Ackerman McQueen, the National Rifle Association’s former marketing and public relations agency, is asking a federal judge to bar William A. Brewer III and his law firm from representing the gun group in a lawsuit between the two parties, who have waged a legal battle for a year.

In a brief filed April 15 in the U.S. District Court, Northern District of Texas, attorneys for Ackerman argue that Brewer has a “multi-decade, animus-filled family relationship with the owners” of the agency. Brewer is married to the daughter of Angus McQueen, who led Ackerman since the 1980s and helped forge the NRA’s public image. He died in July.

In their brief, Ackerman’s attorneys estimate “upon information and belief” that the NRA has paid Brewer’s firm “over $54 million” in the last two years.
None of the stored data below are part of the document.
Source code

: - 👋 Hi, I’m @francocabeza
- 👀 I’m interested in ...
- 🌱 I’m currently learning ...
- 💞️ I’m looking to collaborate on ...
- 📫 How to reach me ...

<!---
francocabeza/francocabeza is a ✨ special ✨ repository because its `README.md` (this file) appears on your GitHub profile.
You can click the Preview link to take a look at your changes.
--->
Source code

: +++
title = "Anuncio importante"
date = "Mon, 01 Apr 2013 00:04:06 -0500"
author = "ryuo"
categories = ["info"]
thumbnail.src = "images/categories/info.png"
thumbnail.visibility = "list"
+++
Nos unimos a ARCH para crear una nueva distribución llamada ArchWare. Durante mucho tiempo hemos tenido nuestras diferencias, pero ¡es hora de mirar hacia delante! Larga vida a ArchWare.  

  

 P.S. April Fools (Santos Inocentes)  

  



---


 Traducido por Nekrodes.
Several NRA officials and employees who have left the gun group during that time have told The Trace that Brewer’s legal fees have contributed to the cash crunch that recently led to layoffs at the organization.

Employed by the NRA since March 2018, Brewer, Attorneys & Counselors has offices in Dallas and New York. Brewer, who has increasingly played a decision-making role at the NRA, is representing the group in multiple lawsuits and leading its response to investigations into possible violations of nonprofit law by attorneys general in New York and Washington, D.C.  

As The Trace has reported, Brewer’s massive legal bills have raised alarms inside the NRA and led to charges that he tried to intimidate and silence staff who questioned his firm’s fees. In the fall of 2019, several board members publicly urged the NRA’s leadership to “conduct an outside, independent review of the millions of dollars in payments” made to Brewer’s firm.

Before Angus McQueen died, the filing in Texas alleges, Brewer passed a message to his father-in-law and his brother-in-law, Revan McQueen, the company’s chief executive. Through NRA chief executive Wayne LaPierre, Brewer threatened to have the men indicted by the Justice Department for “unidentified improprieties related to their work for the NRA.” Brewer also used family members to communicate with Angus and Revan McQueen about the case, despite knowing that the men were represented by counsel, the filing states.

As a basis for disqualification, Ackerman’s attorneys cite Brewer’s “side-stepping of the attorney-client privilege,” his “numerous personal and professional” conflicts in regard to the litigation, and the necessity of his testimony to address claims made by both sides.

In a filing on another matter also made on April 15, the Brewer firm took aim at Ackerman’s arguments, saying they were baseless. The NRA and the Brewer firm did not immediately respond to a request for comment and have until April 27 to provide the judge with a formal response to Ackerman’s disqualification request.